'''

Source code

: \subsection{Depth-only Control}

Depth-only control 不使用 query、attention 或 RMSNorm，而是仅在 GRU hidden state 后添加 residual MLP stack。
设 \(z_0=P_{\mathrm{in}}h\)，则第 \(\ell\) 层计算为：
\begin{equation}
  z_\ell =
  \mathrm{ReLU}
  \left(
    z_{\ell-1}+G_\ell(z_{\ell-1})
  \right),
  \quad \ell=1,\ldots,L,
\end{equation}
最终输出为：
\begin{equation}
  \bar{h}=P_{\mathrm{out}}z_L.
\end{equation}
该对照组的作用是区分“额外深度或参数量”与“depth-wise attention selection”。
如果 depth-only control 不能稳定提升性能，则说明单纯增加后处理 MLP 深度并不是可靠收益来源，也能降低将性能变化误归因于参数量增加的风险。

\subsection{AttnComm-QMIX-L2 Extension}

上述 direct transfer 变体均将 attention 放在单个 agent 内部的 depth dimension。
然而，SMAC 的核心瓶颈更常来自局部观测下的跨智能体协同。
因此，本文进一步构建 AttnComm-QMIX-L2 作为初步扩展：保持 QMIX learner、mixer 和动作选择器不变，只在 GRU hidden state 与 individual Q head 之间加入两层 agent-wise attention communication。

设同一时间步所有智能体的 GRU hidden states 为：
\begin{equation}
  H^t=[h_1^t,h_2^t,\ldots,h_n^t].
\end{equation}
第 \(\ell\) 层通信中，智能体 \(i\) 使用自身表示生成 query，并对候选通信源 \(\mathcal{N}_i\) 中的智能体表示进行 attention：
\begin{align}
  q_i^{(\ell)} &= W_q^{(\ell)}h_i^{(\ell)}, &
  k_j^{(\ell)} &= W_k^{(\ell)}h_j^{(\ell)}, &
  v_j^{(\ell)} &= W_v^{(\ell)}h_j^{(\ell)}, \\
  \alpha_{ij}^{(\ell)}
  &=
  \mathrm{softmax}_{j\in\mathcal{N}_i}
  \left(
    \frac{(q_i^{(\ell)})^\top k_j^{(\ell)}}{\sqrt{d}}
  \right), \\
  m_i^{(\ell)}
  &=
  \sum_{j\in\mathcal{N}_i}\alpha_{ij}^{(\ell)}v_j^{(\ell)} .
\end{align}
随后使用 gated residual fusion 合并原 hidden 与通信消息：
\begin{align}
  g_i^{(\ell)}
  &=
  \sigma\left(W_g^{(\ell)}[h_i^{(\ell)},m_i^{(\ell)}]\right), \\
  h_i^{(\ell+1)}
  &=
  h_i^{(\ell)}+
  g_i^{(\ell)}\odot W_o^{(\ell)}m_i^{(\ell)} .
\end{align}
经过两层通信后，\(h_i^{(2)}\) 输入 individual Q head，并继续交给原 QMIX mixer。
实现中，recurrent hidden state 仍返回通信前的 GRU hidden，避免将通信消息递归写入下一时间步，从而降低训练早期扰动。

'''

* **WHAT NEEDS TO BE DONE**
If a line in the entries holds the string "agent", copy it.

* **ANSWER TO THIS PROBLEM**
上述 direct transfer 变体均将 attention 放在单个 agent 内部的 depth dimension。
因此，本文进一步构建 AttnComm-QMIX-L2 作为初步扩展：保持 QMIX learner、mixer 和动作选择器不变，只在 GRU hidden state 与 individual Q head 之间加入两层 agent-wise attention communication。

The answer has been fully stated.